Our 4x4 arrived promptly and we all rolled in half-asleep. Miranda and Shindouke had even got up to see us off - Miranda joked that Timbuktu is the only place in Africa that a vehicle will leave at the time it says! The night before I said I'd come back and do a three-week camel trek with Shindouke with the salt caravans across the Sahara, or come back for the music festival in Essakane, also in the desert. We headed off in the car, myself packed next to a middle-aged French man, as we drove the 20km or so to the ferry crossing, and parked up second-in-line waiting for the dawn ferry.
We were all woken up a few hours later by an idiot shouting "Bonjour" through the window and trying to get us to pay for bags. After the obvious answer, we eventually got onto the ferry, which went for a lot longer than expected across the Niger - I think it's far wider than I thought. On the way across we saw a part submerged sunken ferry, and were unsure whether thats a bad thing because it sunk, or a good thing because its not too deep!
On the other side we travelled in a two car convoy, racing south down a dirt road, savannah on both sides. We realised pretty quickly that the cars travelled in pairs in case of breakdowns. The vehicle in front had two tyre changes because of flats (including using our spare....), as well as other suspension and engine problems, that can probably be traced back to the 4x4s racing through the bush. But it was cool to break down in some pretty out-of-the-way places, and we ended up meeting some goatherds and chilling in some long grass in the midday sun, right next to some impressive mountains.

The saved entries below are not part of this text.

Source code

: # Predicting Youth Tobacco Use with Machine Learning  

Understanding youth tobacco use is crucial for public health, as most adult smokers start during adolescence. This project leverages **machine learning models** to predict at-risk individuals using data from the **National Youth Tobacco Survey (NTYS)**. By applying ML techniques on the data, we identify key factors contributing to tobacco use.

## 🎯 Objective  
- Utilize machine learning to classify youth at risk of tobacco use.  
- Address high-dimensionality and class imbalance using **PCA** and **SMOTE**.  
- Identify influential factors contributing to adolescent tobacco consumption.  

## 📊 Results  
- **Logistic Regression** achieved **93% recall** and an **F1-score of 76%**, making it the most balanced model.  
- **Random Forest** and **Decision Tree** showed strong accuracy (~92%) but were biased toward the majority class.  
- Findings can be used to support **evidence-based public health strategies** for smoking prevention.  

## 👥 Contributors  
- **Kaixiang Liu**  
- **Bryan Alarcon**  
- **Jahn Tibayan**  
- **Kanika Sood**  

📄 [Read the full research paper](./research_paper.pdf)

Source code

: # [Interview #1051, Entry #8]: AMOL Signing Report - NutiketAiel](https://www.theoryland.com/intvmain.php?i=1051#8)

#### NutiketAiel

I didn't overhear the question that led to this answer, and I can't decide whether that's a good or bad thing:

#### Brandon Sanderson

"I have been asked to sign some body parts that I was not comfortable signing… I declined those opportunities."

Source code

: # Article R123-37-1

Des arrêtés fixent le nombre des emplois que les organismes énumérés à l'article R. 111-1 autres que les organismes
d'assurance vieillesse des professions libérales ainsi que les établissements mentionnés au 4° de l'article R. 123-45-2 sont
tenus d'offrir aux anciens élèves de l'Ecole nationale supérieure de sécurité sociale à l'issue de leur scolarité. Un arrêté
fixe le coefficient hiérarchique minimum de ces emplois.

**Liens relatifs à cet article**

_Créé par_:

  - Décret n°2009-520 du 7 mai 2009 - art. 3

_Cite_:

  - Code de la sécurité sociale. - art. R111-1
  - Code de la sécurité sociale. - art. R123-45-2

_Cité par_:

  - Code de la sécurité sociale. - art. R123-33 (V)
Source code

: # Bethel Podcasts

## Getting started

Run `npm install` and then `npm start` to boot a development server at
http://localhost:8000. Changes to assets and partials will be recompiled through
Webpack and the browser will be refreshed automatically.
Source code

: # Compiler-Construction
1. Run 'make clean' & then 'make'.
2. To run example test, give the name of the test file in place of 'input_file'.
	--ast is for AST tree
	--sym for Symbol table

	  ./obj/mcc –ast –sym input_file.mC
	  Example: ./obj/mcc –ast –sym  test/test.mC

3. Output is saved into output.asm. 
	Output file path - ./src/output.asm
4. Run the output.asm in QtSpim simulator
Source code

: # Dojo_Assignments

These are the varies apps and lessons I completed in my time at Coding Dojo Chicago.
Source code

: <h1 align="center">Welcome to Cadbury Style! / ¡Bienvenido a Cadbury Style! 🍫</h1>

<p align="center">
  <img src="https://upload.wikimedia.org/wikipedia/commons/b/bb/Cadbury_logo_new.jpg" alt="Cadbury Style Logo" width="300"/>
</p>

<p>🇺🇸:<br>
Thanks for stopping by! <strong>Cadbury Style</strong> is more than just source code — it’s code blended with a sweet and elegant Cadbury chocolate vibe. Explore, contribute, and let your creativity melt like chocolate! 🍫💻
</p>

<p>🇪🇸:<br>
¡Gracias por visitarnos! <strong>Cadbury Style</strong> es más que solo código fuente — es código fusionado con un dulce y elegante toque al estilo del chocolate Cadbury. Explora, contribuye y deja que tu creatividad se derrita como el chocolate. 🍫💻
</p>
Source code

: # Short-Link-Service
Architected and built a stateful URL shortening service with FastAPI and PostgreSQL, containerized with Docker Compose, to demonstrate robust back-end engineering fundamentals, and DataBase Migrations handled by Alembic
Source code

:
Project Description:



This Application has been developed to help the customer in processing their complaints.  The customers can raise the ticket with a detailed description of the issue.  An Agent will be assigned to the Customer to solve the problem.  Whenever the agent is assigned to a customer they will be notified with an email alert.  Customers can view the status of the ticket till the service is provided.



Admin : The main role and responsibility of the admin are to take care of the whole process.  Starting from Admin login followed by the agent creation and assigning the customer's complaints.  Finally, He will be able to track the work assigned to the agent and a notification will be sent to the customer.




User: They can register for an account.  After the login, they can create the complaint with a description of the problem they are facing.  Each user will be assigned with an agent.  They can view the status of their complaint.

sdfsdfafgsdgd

We made it to Douentza in the late morning and were put onto a proper coach without much wait - Shindouke was good to his word, but glad we checked anyway, as we've been left by the roadside a few times before on this trip. After a few bottles of bissap, we were on our way in possibly the dustiest coach in West Africa. The rear door was open most of the way and we were all a lovely shade of orange when we got off in Sevarè!
We found a taxi as Tilly felt pretty faint and got taken to the Catholic Mission, which is called the Jean Bosco Centre (he was a saint I think). The Centre was like an army barracks with huge dorm blocks in a lot of land, but it was clean, safe and the cheapest place we'd stayed in Africa - 2000 CFA a night, about £2.75! Bargain!